چكيده به لاتين
The Arvand River is a tidal river located on the border between Iran and Iraq, discharging into the Persian Gulf downstream. Its main water sources are the Tigris, Euphrates, Karun, and Karkheh rivers. In recent years, the salinity of the river has increased due to the reduction in upstream inflow, leading to a higher intrusion of salty seawater from the Persian Gulf. The decrease in the quantity and quality of water poses a threat to the region's water resources and challenges economic, commercial, and other activities in the area.
The aim of this thesis is to examine the effects of various factors on salinity levels and to predict water salinity. For this purpose, data from four stations—Karun, North Arvand, Intersection of the rivers, and South Arvand—were modeled using the MLP neural network, neuro-fuzzy system (ANFIS), and M5P and M5Rules tree models under five different scenarios. The results obtained from each scenario were evaluated separately by station and model.
In the first scenario, which serves as the baseline for the research, the input parameters for the model are flow velocity, water depth, and temperature, while the output parameter is salinity. In the second, third, and fourth scenarios, the standard deviation of temperature, salinity from the previous step, and both of these parameters were added as input parameters to the model, respectively. In the fifth scenario, by merging data from all four stations into a single data file, the primary scenarios one to four were implemented as secondary scenarios one to four.

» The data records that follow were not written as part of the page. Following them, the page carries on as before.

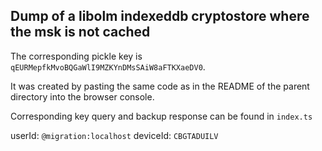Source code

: ## Dump of a libolm indexeddb cryptostore where the msk is not cached

The corresponding pickle key is `qEURMepfkMvoBQGaWlI9MZKYnDMsSAiW8aFTKXaeDV0`.

It was created by pasting the same code as in the README of the parent directory into the browser console.

Corresponding key query and backup response can be found in `index.ts`

userId: `@migration:localhost`
deviceId: `CBGTADUILV`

In a summary of the results, the average RMSE values up to two decimal places for the MLP model in scenarios one to five were 0.07, 0.06, 0.04, 0.03, and 0.09, respectively. The average RMSE values for the M5P model were 0.05, 0.06, 0.04, 0.03, and 0.08, while for the M5Rules model, they were 0.05, 0.05, 0.04, 0.03, and 0.07. Overall, the results indicate that the models responded better in the fourth to first primary and secondary scenarios, respectively. Additionally, the M5Rules tree model performed the best, followed by the M5P and MLP models. The ANFIS model, in contrast to the other models, had the poorest performance and was deemed unsuitable for this study. The results indicated that at upstream, velocity has the greatest impact on salinity levels, while at downstream, the effects of water depth on salinity become predominant.